Widad Taleb, a business student at the Lebanese American University (LAU), decided to launch her own campaign to feed families in need during the lockdown. She is single-handedly collecting donations from the online community to prepare and distribute food boxes to families in Akkar.
The961 got in touch with Widad to find out how she has been managing to feed all these families on her own.
When asked what had made her initiate that endeavor, this is what she told us:
“To be honest, when I saw a politician from Akkar post a challenge in which he had to shave one side of his head or something absurd like that, I realized that if he has time to do things like that and isn’t worried about the starving people in his town, then there’s a big problem.”
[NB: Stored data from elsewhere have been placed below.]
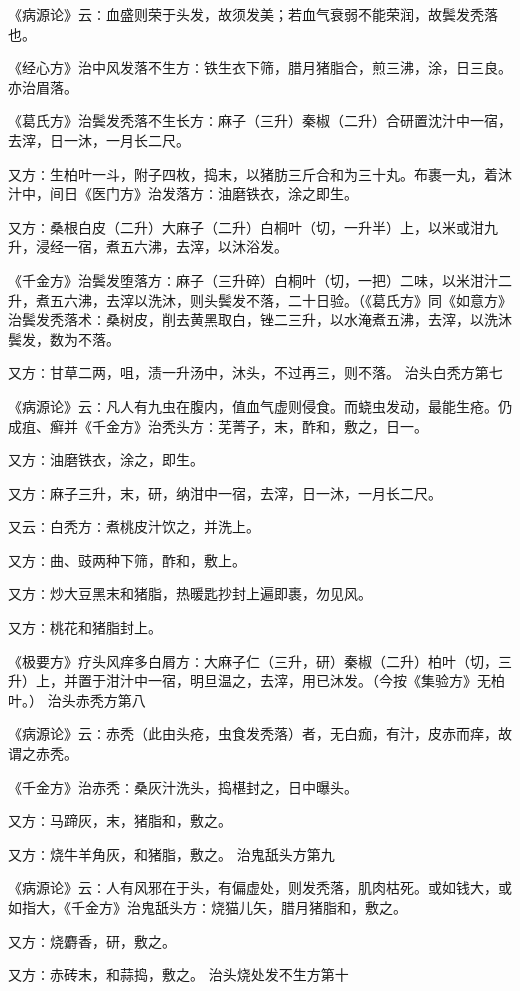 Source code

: \documentclass[a4paper,12pt,UTF8,twoside]{ctexbook}
\begin{document}
《病源论》云∶血盛则荣于头发，故须发美；若血气衰弱不能荣润，故鬓发秃落也。

《经心方》治中风发落不生方∶铁生衣下筛，腊月猪脂合，煎三沸，涂，日三良。亦治眉落。

《葛氏方》治鬓发秃落不生长方∶麻子（三升）秦椒（二升）合研置沈汁中一宿，去滓，日一沐，一月长二尺。

又方∶生柏叶一斗，附子四枚，捣末，以猪肪三斤合和为三十丸。布裹一丸，着沐汁中，间日《医门方》治发落方∶油磨铁衣，涂之即生。

又方∶桑根白皮（二升）大麻子（二升）白桐叶（切，一升半）上，以米或泔九升，浸经一宿，煮五六沸，去滓，以沐浴发。

《千金方》治鬓发堕落方∶麻子（三升碎）白桐叶（切，一把）二味，以米泔汁二升，煮五六沸，去滓以洗沐，则头鬓发不落，二十日验。（《葛氏方》同《如意方》治鬓发秃落术∶桑树皮，削去黄黑取白，锉二三升，以水淹煮五沸，去滓，以洗沐鬓发，数为不落。

又方∶甘草二两，咀，渍一升汤中，沐头，不过再三，则不落。
治头白秃方第七

《病源论》云∶凡人有九虫在腹内，值血气虚则侵食。而蛲虫发动，最能生疮。仍成疽、癣并《千金方》治秃头方∶芜菁子，末，酢和，敷之，日一。

又方∶油磨铁衣，涂之，即生。

又方∶麻子三升，末，研，纳泔中一宿，去滓，日一沐，一月长二尺。

又云∶白秃方∶煮桃皮汁饮之，并洗上。

又方∶曲、豉两种下筛，酢和，敷上。

又方∶炒大豆黑末和猪脂，热暖匙抄封上遍即裹，勿见风。

又方∶桃花和猪脂封上。

《极要方》疗头风痒多白屑方∶大麻子仁（三升，研）秦椒（二升）柏叶（切，三升）上，并置于泔汁中一宿，明旦温之，去滓，用已沐发。（今按《集验方》无柏叶。）
治头赤秃方第八

《病源论》云∶赤秃（此由头疮，虫食发秃落）者，无白痂，有汁，皮赤而痒，故谓之赤秃。

《千金方》治赤秃∶桑灰汁洗头，捣椹封之，日中曝头。

又方∶马蹄灰，末，猪脂和，敷之。

又方∶烧牛羊角灰，和猪脂，敷之。
治鬼舐头方第九

《病源论》云∶人有风邪在于头，有偏虚处，则发秃落，肌肉枯死。或如钱大，或如指大，《千金方》治鬼舐头方∶烧猫儿矢，腊月猪脂和，敷之。

又方∶烧麝香，研，敷之。

又方∶赤砖末，和蒜捣，敷之。
治头烧处发不生方第十
\end{document}
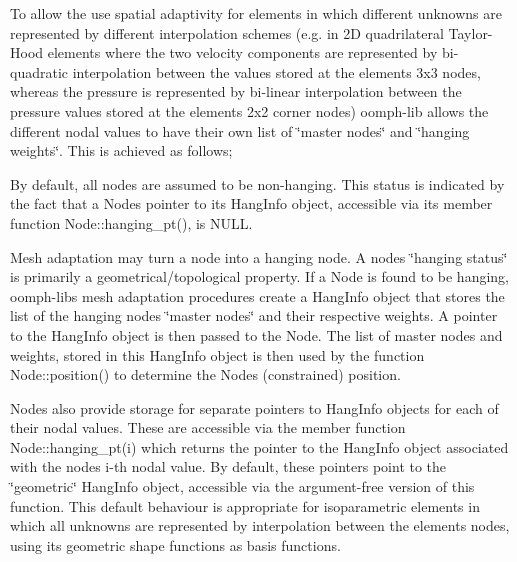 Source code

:To allow the use spatial adaptivity for elements in which different unknowns are represented by different interpolation schemes (e.\+g. in 2D quadrilateral Taylor-\/\+Hood elements where the two velocity components are represented by bi-\/quadratic interpolation between the values stored at the element\textquotesingle{}s 3x3 nodes, whereas the pressure is represented by bi-\/linear interpolation between the pressure values stored at the element\textquotesingle{}s 2x2 corner nodes) {\ttfamily oomph-\/lib} allows the different nodal values to have their own list of \char`\"{}master nodes\char`\"{} and \char`\"{}hanging weights\char`\"{}. This is achieved as follows;
\begin{DoxyItemize}
\item By default, all nodes are assumed to be non-\/hanging. This status is indicated by the fact that a {\ttfamily Node\textquotesingle{}s} pointer to its {\ttfamily Hang\+Info} object, accessible via its member function {\ttfamily Node\+::hanging\+\_\+pt()}, is {\ttfamily N\+U\+LL}.
\item Mesh adaptation may turn a node into a hanging node. A node\textquotesingle{}s \char`\"{}hanging status\char`\"{} is primarily a geometrical/topological property. If a {\ttfamily Node} is found to be hanging, {\ttfamily oomph-\/lib\textquotesingle{}s} mesh adaptation procedures create a {\ttfamily Hang\+Info} object that stores the list of the hanging node\textquotesingle{}s \char`\"{}master nodes\char`\"{} and their respective weights. A pointer to the {\ttfamily Hang\+Info} object is then passed to the {\ttfamily Node}. The list of master nodes and weights, stored in this {\ttfamily Hang\+Info} object is then used by the function {\ttfamily Node\+::position()} to determine the {\ttfamily Node\textquotesingle{}s} (constrained) position.
\item Nodes also provide storage for separate pointers to {\ttfamily Hang\+Info} objects for each of their nodal values. These are accessible via the member function {\ttfamily Node\+::hanging\+\_\+pt(i)} which returns the pointer to the {\ttfamily Hang\+Info} object associated with the node\textquotesingle{}s i-\/th nodal value. By default, these pointers point to the \char`\"{}geometric\char`\"{} {\ttfamily Hang\+Info} object, accessible via the argument-\/free version of this function. This default behaviour is appropriate for isoparametric elements in which all unknowns are represented by interpolation between the elements\textquotesingle{} nodes, using its geometric shape functions as basis functions.

\end{DoxyItemize}
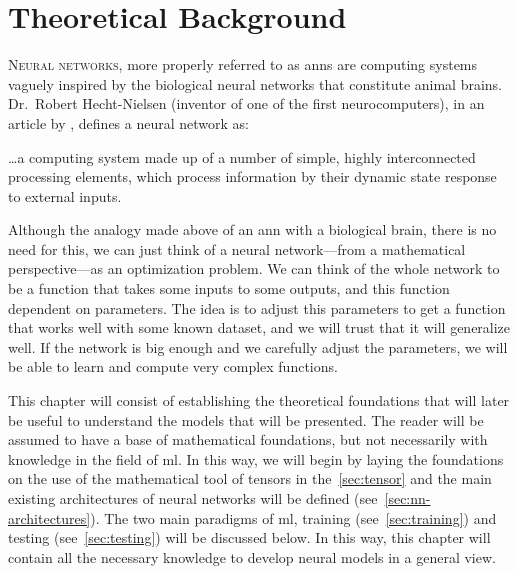 

\chapter{Theoretical Background}\label{cha:theory}



\lettrine{N}{eural networks}, more properly referred to
as \glspl{ann} are computing systems vaguely inspired by the biological neural
networks that constitute animal brains. Dr.\ Robert Hecht-Nielsen (inventor of
one of the first neurocomputers), in an article by
, defines a neural network as:

\begin{quoteBox}
  \ldots a computing system made up of a number of simple, highly
  interconnected processing elements, which process information by their
  dynamic state response to external inputs.
  \tcblower{}
\end{quoteBox}

Although the analogy made above of an \gls{ann} with a biological brain, there
is no need for this, we can just think of a neural network---from a
mathematical perspective---as an optimization problem. We can think of the
whole network to be a function that takes some inputs to some outputs, and this
function dependent on parameters. The idea is to adjust this parameters to get
a function that works well with some known dataset, and we will trust that it
will generalize well. If the network is big enough and we carefully adjust the
parameters, we will be able to learn and compute very complex functions.

This chapter will consist of establishing the theoretical foundations that will
later be useful to understand the models that will be presented. The reader
will be assumed to have a base of mathematical foundations, but not necessarily
with knowledge in the field of \gls{ml}. In this way, we will begin by laying
the foundations on the use of the mathematical tool of tensors in the\
\vref{sec:tensor} and the main existing architectures of neural networks will
be defined (see\ \vref{sec:nn-architectures}). The two main paradigms of
\gls{ml}, training (see\ \vref{sec:training}) and testing (see\
\vref{sec:testing}) will be discussed below. In this way, this chapter will
contain all the necessary knowledge to develop neural models in a general
view.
For context, Akkar is Lebanon’s poorest governance, according to a report by OCHA.
“I was inspired to post a video on my Instagram page- stressing that I’m independent and don’t belong to any organization- to collect money from my followers to help distribute food boxes to families in need.”
The box consists of rice, lentils, pasta, beans, flour, tomatoes, sugar, and several other essential items. “Each box costs me between 30,000 – 34,000 LBP,” she said.
She told The961 that she’s being completely transparent about the donations and posts a list of contributions daily on her Instagram. People who would like to donate can do so anonymously or have their names shown on the box being donated.
“I didn’t expect a lot of people to share my video. It was shared by Gino Raidy, Yara Khawam, Paula Nawfal, Polleksandra, and so many more pages that I can’t even remember them all, but they were very influential.”
Widad has been able to collect around 2,000,000 LBP and $1000 USD from donations in one week. This means that one person’s initiative can help over 100 families a week.
She started by focusing on Akkar but says she has a database of over 1,000 families from all over Lebanon whom she can help if she’s able to and if the campaign expands.
This is living proof that no effort is too small to make a difference.